— Work instructions —
Search the data below for "Multi"; list each line that holds it.

— Plain-text document sources —

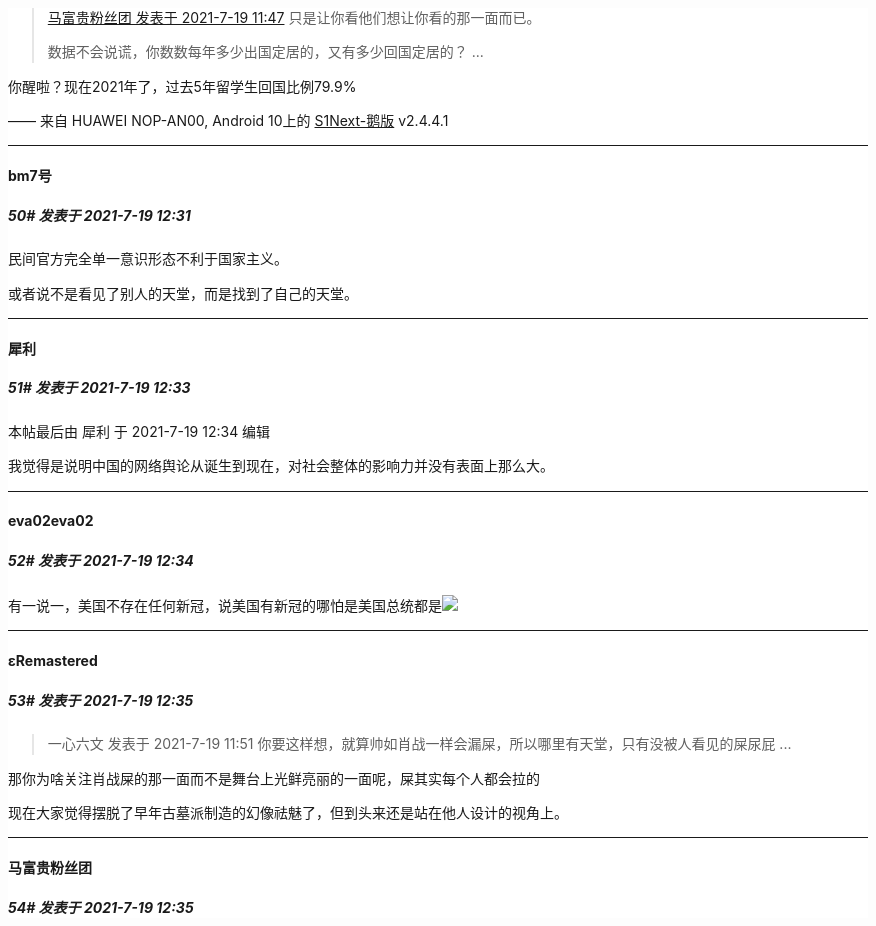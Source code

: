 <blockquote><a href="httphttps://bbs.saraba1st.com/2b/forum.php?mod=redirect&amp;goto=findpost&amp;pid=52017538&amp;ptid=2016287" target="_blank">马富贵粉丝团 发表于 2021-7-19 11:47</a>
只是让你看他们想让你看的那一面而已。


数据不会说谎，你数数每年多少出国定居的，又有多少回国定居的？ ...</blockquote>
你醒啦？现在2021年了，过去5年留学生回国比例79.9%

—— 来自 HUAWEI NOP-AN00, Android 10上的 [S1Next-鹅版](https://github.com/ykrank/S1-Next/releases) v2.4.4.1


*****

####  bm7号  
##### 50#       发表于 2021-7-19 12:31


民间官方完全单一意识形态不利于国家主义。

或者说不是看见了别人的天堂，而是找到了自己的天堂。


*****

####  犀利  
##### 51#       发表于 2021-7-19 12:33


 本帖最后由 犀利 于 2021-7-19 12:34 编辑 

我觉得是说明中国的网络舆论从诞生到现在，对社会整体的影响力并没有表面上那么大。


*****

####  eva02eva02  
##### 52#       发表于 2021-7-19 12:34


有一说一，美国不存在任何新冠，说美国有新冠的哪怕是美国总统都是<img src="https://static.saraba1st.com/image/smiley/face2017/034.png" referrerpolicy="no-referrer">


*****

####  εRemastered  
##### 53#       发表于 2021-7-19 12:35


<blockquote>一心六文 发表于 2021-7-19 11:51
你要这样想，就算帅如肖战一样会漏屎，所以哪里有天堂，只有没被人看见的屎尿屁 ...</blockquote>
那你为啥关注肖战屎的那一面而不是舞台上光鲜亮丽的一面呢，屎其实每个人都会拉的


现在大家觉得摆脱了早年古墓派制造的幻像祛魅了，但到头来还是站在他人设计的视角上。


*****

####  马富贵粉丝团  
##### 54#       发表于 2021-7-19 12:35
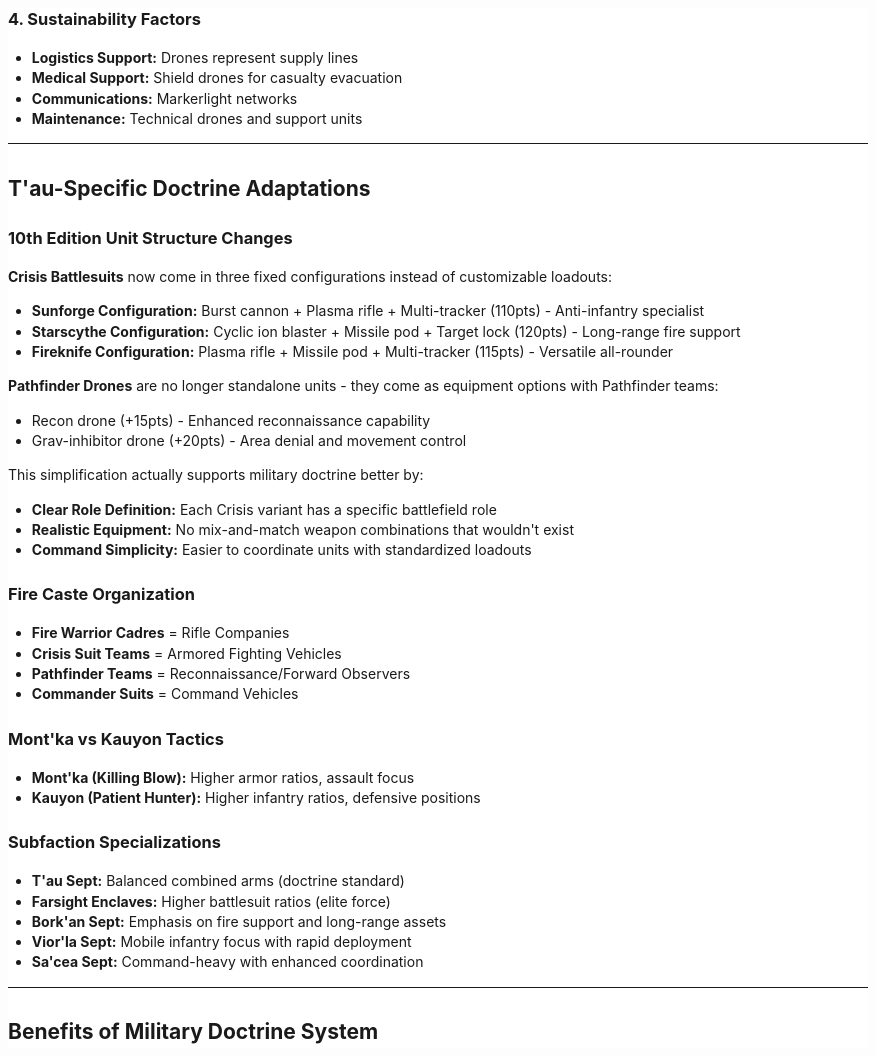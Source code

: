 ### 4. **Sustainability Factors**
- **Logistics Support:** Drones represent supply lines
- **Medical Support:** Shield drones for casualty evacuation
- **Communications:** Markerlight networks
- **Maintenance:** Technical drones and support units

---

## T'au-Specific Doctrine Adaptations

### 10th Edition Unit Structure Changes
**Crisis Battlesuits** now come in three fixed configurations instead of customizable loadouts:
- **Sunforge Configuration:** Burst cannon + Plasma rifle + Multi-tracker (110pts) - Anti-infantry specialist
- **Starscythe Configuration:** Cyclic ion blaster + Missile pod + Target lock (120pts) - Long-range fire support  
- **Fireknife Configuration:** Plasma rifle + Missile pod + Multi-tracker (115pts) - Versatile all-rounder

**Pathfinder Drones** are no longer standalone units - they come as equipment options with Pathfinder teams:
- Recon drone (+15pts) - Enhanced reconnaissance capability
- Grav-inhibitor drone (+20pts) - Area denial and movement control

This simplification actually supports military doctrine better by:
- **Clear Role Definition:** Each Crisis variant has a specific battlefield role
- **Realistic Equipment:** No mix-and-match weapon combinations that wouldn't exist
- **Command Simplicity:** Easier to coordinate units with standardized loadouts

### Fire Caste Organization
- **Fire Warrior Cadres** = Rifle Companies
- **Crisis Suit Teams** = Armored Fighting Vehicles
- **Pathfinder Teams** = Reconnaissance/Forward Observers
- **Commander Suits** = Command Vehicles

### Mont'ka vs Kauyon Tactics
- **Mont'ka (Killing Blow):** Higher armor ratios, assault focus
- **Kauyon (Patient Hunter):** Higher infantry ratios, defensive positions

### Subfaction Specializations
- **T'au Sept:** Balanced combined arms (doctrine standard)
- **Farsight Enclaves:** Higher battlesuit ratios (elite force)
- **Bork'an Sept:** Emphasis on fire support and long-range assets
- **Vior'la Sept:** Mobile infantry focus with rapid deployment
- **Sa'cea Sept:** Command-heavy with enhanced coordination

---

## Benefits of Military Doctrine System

— Answer to this task —
- **Sunforge Configuration:** Burst cannon + Plasma rifle + Multi-tracker (110pts) - Anti-infantry specialist
- **Fireknife Configuration:** Plasma rifle + Missile pod + Multi-tracker (115pts) - Versatile all-rounder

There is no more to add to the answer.